__TASK BRIEF__. Please restate every line below exactly, without any pictures.

————————

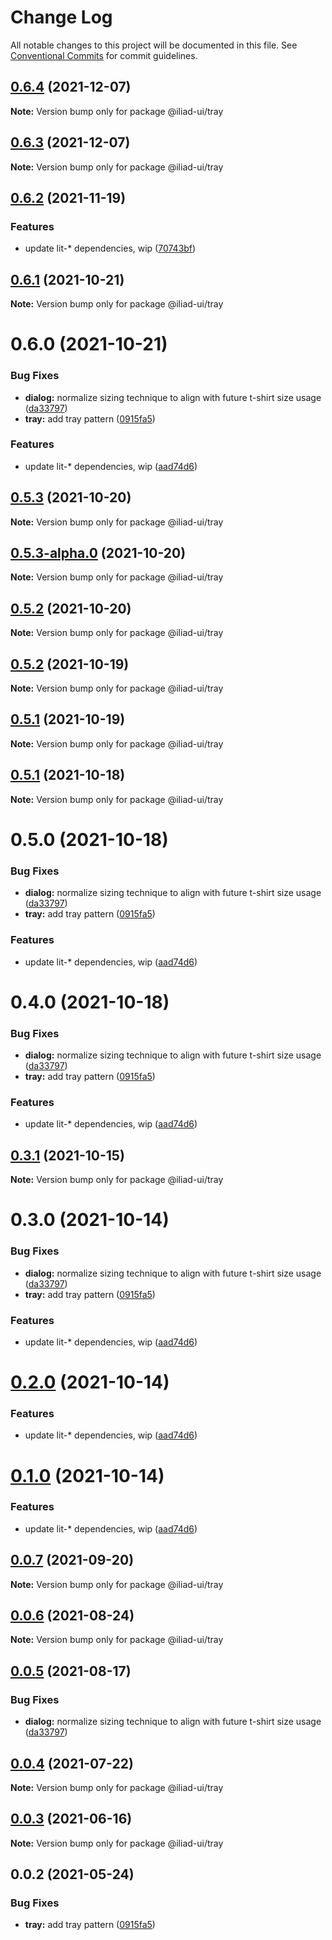 # Change Log

All notable changes to this project will be documented in this file.
See [Conventional Commits](https://conventionalcommits.org) for commit guidelines.

## [0.6.4](https://github.com/gaoding-inc/iliad-ui/compare/@iliad-ui/tray@0.6.3...@iliad-ui/tray@0.6.4) (2021-12-07)

**Note:** Version bump only for package @iliad-ui/tray

## [0.6.3](https://github.com/gaoding-inc/iliad-ui/compare/@iliad-ui/tray@0.6.2...@iliad-ui/tray@0.6.3) (2021-12-07)

**Note:** Version bump only for package @iliad-ui/tray

## [0.6.2](https://github.com/gaoding-inc/iliad-ui/compare/@iliad-ui/tray@0.6.1...@iliad-ui/tray@0.6.2) (2021-11-19)

### Features

-   update lit-\* dependencies, wip ([70743bf](https://github.com/gaoding-inc/iliad-ui/commit/70743bf6855c08924a0a3ec1a14dc43862f9cf42))

## [0.6.1](https://github.com/gaoding-inc/iliad-ui/compare/@iliad-ui/tray@0.6.0...@iliad-ui/tray@0.6.1) (2021-10-21)

**Note:** Version bump only for package @iliad-ui/tray

# 0.6.0 (2021-10-21)

### Bug Fixes

-   **dialog:** normalize sizing technique to align with future t-shirt size usage ([da33797](https://github.com/gaoding-inc/iliad-ui/commit/da33797e724d0943a6abf059c96641a220182e5f))
-   **tray:** add tray pattern ([0915fa5](https://github.com/gaoding-inc/iliad-ui/commit/0915fa5e3c7eecc1608ce3b706fbae01b3ee3608))

### Features

-   update lit-\* dependencies, wip ([aad74d6](https://github.com/gaoding-inc/iliad-ui/commit/aad74d6ac41d8450aee82d73aaf58ab949b72a00))

## [0.5.3](https://github.com/gaoding-inc/iliad-ui/compare/@iliad-ui/tray@0.5.2...@iliad-ui/tray@0.5.3) (2021-10-20)

**Note:** Version bump only for package @iliad-ui/tray

## [0.5.3-alpha.0](https://github.com/gaoding-inc/iliad-ui/compare/@iliad-ui/tray@0.5.2...@iliad-ui/tray@0.5.3-alpha.0) (2021-10-20)

**Note:** Version bump only for package @iliad-ui/tray

## [0.5.2](https://github.com/gaoding-inc/iliad-ui/compare/@iliad-ui/tray@0.5.1...@iliad-ui/tray@0.5.2) (2021-10-20)

**Note:** Version bump only for package @iliad-ui/tray

## [0.5.2](https://github.com/gaoding-inc/iliad-ui/compare/@iliad-ui/tray@0.5.1...@iliad-ui/tray@0.5.2) (2021-10-19)

**Note:** Version bump only for package @iliad-ui/tray

## [0.5.1](https://github.com/gaoding-inc/iliad-ui/compare/@iliad-ui/tray@0.5.0...@iliad-ui/tray@0.5.1) (2021-10-19)

**Note:** Version bump only for package @iliad-ui/tray

## [0.5.1](https://github.com/gaoding-inc/iliad-ui/compare/@iliad-ui/tray@0.5.0...@iliad-ui/tray@0.5.1) (2021-10-18)

**Note:** Version bump only for package @iliad-ui/tray

# 0.5.0 (2021-10-18)

### Bug Fixes

-   **dialog:** normalize sizing technique to align with future t-shirt size usage ([da33797](https://github.com/gaoding-inc/iliad-ui/commit/da33797e724d0943a6abf059c96641a220182e5f))
-   **tray:** add tray pattern ([0915fa5](https://github.com/gaoding-inc/iliad-ui/commit/0915fa5e3c7eecc1608ce3b706fbae01b3ee3608))

### Features

-   update lit-\* dependencies, wip ([aad74d6](https://github.com/gaoding-inc/iliad-ui/commit/aad74d6ac41d8450aee82d73aaf58ab949b72a00))

# 0.4.0 (2021-10-18)

### Bug Fixes

-   **dialog:** normalize sizing technique to align with future t-shirt size usage ([da33797](https://github.com/gaoding-inc/iliad-ui/commit/da33797e724d0943a6abf059c96641a220182e5f))
-   **tray:** add tray pattern ([0915fa5](https://github.com/gaoding-inc/iliad-ui/commit/0915fa5e3c7eecc1608ce3b706fbae01b3ee3608))

### Features

-   update lit-\* dependencies, wip ([aad74d6](https://github.com/gaoding-inc/iliad-ui/commit/aad74d6ac41d8450aee82d73aaf58ab949b72a00))

## [0.3.1](https://github.com/adobe/spectrum-web-components/compare/@iliad-ui/tray@0.3.0...@iliad-ui/tray@0.3.1) (2021-10-15)

**Note:** Version bump only for package @iliad-ui/tray

# 0.3.0 (2021-10-14)

### Bug Fixes

-   **dialog:** normalize sizing technique to align with future t-shirt size usage ([da33797](https://github.com/adobe/spectrum-web-components/commit/da33797e724d0943a6abf059c96641a220182e5f))
-   **tray:** add tray pattern ([0915fa5](https://github.com/adobe/spectrum-web-components/commit/0915fa5e3c7eecc1608ce3b706fbae01b3ee3608))

### Features

-   update lit-\* dependencies, wip ([aad74d6](https://github.com/adobe/spectrum-web-components/commit/aad74d6ac41d8450aee82d73aaf58ab949b72a00))

# [0.2.0](https://github.com/adobe/spectrum-web-components/compare/@iliad-ui/tray@0.0.7...@iliad-ui/tray@0.2.0) (2021-10-14)

### Features

-   update lit-\* dependencies, wip ([aad74d6](https://github.com/adobe/spectrum-web-components/commit/aad74d6ac41d8450aee82d73aaf58ab949b72a00))

# [0.1.0](https://github.com/adobe/spectrum-web-components/compare/@iliad-ui/tray@0.0.7...@iliad-ui/tray@0.1.0) (2021-10-14)

### Features

-   update lit-\* dependencies, wip ([aad74d6](https://github.com/adobe/spectrum-web-components/commit/aad74d6ac41d8450aee82d73aaf58ab949b72a00))

## [0.0.7](https://github.com/adobe/spectrum-web-components/compare/@iliad-ui/tray@0.0.6...@iliad-ui/tray@0.0.7) (2021-09-20)

**Note:** Version bump only for package @iliad-ui/tray

## [0.0.6](https://github.com/adobe/spectrum-web-components/compare/@iliad-ui/tray@0.0.5...@iliad-ui/tray@0.0.6) (2021-08-24)

**Note:** Version bump only for package @iliad-ui/tray

## [0.0.5](https://github.com/adobe/spectrum-web-components/compare/@iliad-ui/tray@0.0.4...@iliad-ui/tray@0.0.5) (2021-08-17)

### Bug Fixes

-   **dialog:** normalize sizing technique to align with future t-shirt size usage ([da33797](https://github.com/adobe/spectrum-web-components/commit/da33797e724d0943a6abf059c96641a220182e5f))

## [0.0.4](https://github.com/adobe/spectrum-web-components/compare/@iliad-ui/tray@0.0.3...@iliad-ui/tray@0.0.4) (2021-07-22)

**Note:** Version bump only for package @iliad-ui/tray

## [0.0.3](https://github.com/adobe/spectrum-web-components/compare/@iliad-ui/tray@0.0.2...@iliad-ui/tray@0.0.3) (2021-06-16)

**Note:** Version bump only for package @iliad-ui/tray

## 0.0.2 (2021-05-24)

### Bug Fixes

-   **tray:** add tray pattern ([0915fa5](https://github.com/adobe/spectrum-web-components/commit/0915fa5e3c7eecc1608ce3b706fbae01b3ee3608))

————————

__SOLUTION TO THIS PROBLEM__.
 # Change Log

All notable changes to this project will be documented in this file.
See [Conventional Commits](https://conventionalcommits.org) for commit guidelines.

## [0.6.4](https://github.com/gaoding-inc/iliad-ui/compare/@iliad-ui/tray@0.6.3...@iliad-ui/tray@0.6.4) (2021-12-07)

**Note:** Version bump only for package @iliad-ui/tray

## [0.6.3](https://github.com/gaoding-inc/iliad-ui/compare/@iliad-ui/tray@0.6.2...@iliad-ui/tray@0.6.3) (2021-12-07)

**Note:** Version bump only for package @iliad-ui/tray

## [0.6.2](https://github.com/gaoding-inc/iliad-ui/compare/@iliad-ui/tray@0.6.1...@iliad-ui/tray@0.6.2) (2021-11-19)

### Features

-   update lit-\* dependencies, wip ([70743bf](https://github.com/gaoding-inc/iliad-ui/commit/70743bf6855c08924a0a3ec1a14dc43862f9cf42))

## [0.6.1](https://github.com/gaoding-inc/iliad-ui/compare/@iliad-ui/tray@0.6.0...@iliad-ui/tray@0.6.1) (2021-10-21)

**Note:** Version bump only for package @iliad-ui/tray

# 0.6.0 (2021-10-21)

### Bug Fixes

-   **dialog:** normalize sizing technique to align with future t-shirt size usage ([da33797](https://github.com/gaoding-inc/iliad-ui/commit/da33797e724d0943a6abf059c96641a220182e5f))
-   **tray:** add tray pattern ([0915fa5](https://github.com/gaoding-inc/iliad-ui/commit/0915fa5e3c7eecc1608ce3b706fbae01b3ee3608))

### Features

-   update lit-\* dependencies, wip ([aad74d6](https://github.com/gaoding-inc/iliad-ui/commit/aad74d6ac41d8450aee82d73aaf58ab949b72a00))

## [0.5.3](https://github.com/gaoding-inc/iliad-ui/compare/@iliad-ui/tray@0.5.2...@iliad-ui/tray@0.5.3) (2021-10-20)

**Note:** Version bump only for package @iliad-ui/tray

## [0.5.3-alpha.0](https://github.com/gaoding-inc/iliad-ui/compare/@iliad-ui/tray@0.5.2...@iliad-ui/tray@0.5.3-alpha.0) (2021-10-20)

**Note:** Version bump only for package @iliad-ui/tray

## [0.5.2](https://github.com/gaoding-inc/iliad-ui/compare/@iliad-ui/tray@0.5.1...@iliad-ui/tray@0.5.2) (2021-10-20)

**Note:** Version bump only for package @iliad-ui/tray

## [0.5.2](https://github.com/gaoding-inc/iliad-ui/compare/@iliad-ui/tray@0.5.1...@iliad-ui/tray@0.5.2) (2021-10-19)

**Note:** Version bump only for package @iliad-ui/tray

## [0.5.1](https://github.com/gaoding-inc/iliad-ui/compare/@iliad-ui/tray@0.5.0...@iliad-ui/tray@0.5.1) (2021-10-19)

**Note:** Version bump only for package @iliad-ui/tray

## [0.5.1](https://github.com/gaoding-inc/iliad-ui/compare/@iliad-ui/tray@0.5.0...@iliad-ui/tray@0.5.1) (2021-10-18)

**Note:** Version bump only for package @iliad-ui/tray

# 0.5.0 (2021-10-18)

### Bug Fixes

-   **dialog:** normalize sizing technique to align with future t-shirt size usage ([da33797](https://github.com/gaoding-inc/iliad-ui/commit/da33797e724d0943a6abf059c96641a220182e5f))
-   **tray:** add tray pattern ([0915fa5](https://github.com/gaoding-inc/iliad-ui/commit/0915fa5e3c7eecc1608ce3b706fbae01b3ee3608))

### Features

-   update lit-\* dependencies, wip ([aad74d6](https://github.com/gaoding-inc/iliad-ui/commit/aad74d6ac41d8450aee82d73aaf58ab949b72a00))

# 0.4.0 (2021-10-18)

### Bug Fixes

-   **dialog:** normalize sizing technique to align with future t-shirt size usage ([da33797](https://github.com/gaoding-inc/iliad-ui/commit/da33797e724d0943a6abf059c96641a220182e5f))
-   **tray:** add tray pattern ([0915fa5](https://github.com/gaoding-inc/iliad-ui/commit/0915fa5e3c7eecc1608ce3b706fbae01b3ee3608))

### Features

-   update lit-\* dependencies, wip ([aad74d6](https://github.com/gaoding-inc/iliad-ui/commit/aad74d6ac41d8450aee82d73aaf58ab949b72a00))

## [0.3.1](https://github.com/adobe/spectrum-web-components/compare/@iliad-ui/tray@0.3.0...@iliad-ui/tray@0.3.1) (2021-10-15)

**Note:** Version bump only for package @iliad-ui/tray

# 0.3.0 (2021-10-14)

### Bug Fixes

-   **dialog:** normalize sizing technique to align with future t-shirt size usage ([da33797](https://github.com/adobe/spectrum-web-components/commit/da33797e724d0943a6abf059c96641a220182e5f))
-   **tray:** add tray pattern ([0915fa5](https://github.com/adobe/spectrum-web-components/commit/0915fa5e3c7eecc1608ce3b706fbae01b3ee3608))

### Features

-   update lit-\* dependencies, wip ([aad74d6](https://github.com/adobe/spectrum-web-components/commit/aad74d6ac41d8450aee82d73aaf58ab949b72a00))

# [0.2.0](https://github.com/adobe/spectrum-web-components/compare/@iliad-ui/tray@0.0.7...@iliad-ui/tray@0.2.0) (2021-10-14)

### Features

-   update lit-\* dependencies, wip ([aad74d6](https://github.com/adobe/spectrum-web-components/commit/aad74d6ac41d8450aee82d73aaf58ab949b72a00))

# [0.1.0](https://github.com/adobe/spectrum-web-components/compare/@iliad-ui/tray@0.0.7...@iliad-ui/tray@0.1.0) (2021-10-14)

### Features

-   update lit-\* dependencies, wip ([aad74d6](https://github.com/adobe/spectrum-web-components/commit/aad74d6ac41d8450aee82d73aaf58ab949b72a00))

## [0.0.7](https://github.com/adobe/spectrum-web-components/compare/@iliad-ui/tray@0.0.6...@iliad-ui/tray@0.0.7) (2021-09-20)

**Note:** Version bump only for package @iliad-ui/tray

## [0.0.6](https://github.com/adobe/spectrum-web-components/compare/@iliad-ui/tray@0.0.5...@iliad-ui/tray@0.0.6) (2021-08-24)

**Note:** Version bump only for package @iliad-ui/tray

## [0.0.5](https://github.com/adobe/spectrum-web-components/compare/@iliad-ui/tray@0.0.4...@iliad-ui/tray@0.0.5) (2021-08-17)

### Bug Fixes

-   **dialog:** normalize sizing technique to align with future t-shirt size usage ([da33797](https://github.com/adobe/spectrum-web-components/commit/da33797e724d0943a6abf059c96641a220182e5f))

## [0.0.4](https://github.com/adobe/spectrum-web-components/compare/@iliad-ui/tray@0.0.3...@iliad-ui/tray@0.0.4) (2021-07-22)

**Note:** Version bump only for package @iliad-ui/tray

## [0.0.3](https://github.com/adobe/spectrum-web-components/compare/@iliad-ui/tray@0.0.2...@iliad-ui/tray@0.0.3) (2021-06-16)

**Note:** Version bump only for package @iliad-ui/tray

## 0.0.2 (2021-05-24)

### Bug Fixes

-   **tray:** add tray pattern ([0915fa5](https://github.com/adobe/spectrum-web-components/commit/0915fa5e3c7eecc1608ce3b706fbae01b3ee3608))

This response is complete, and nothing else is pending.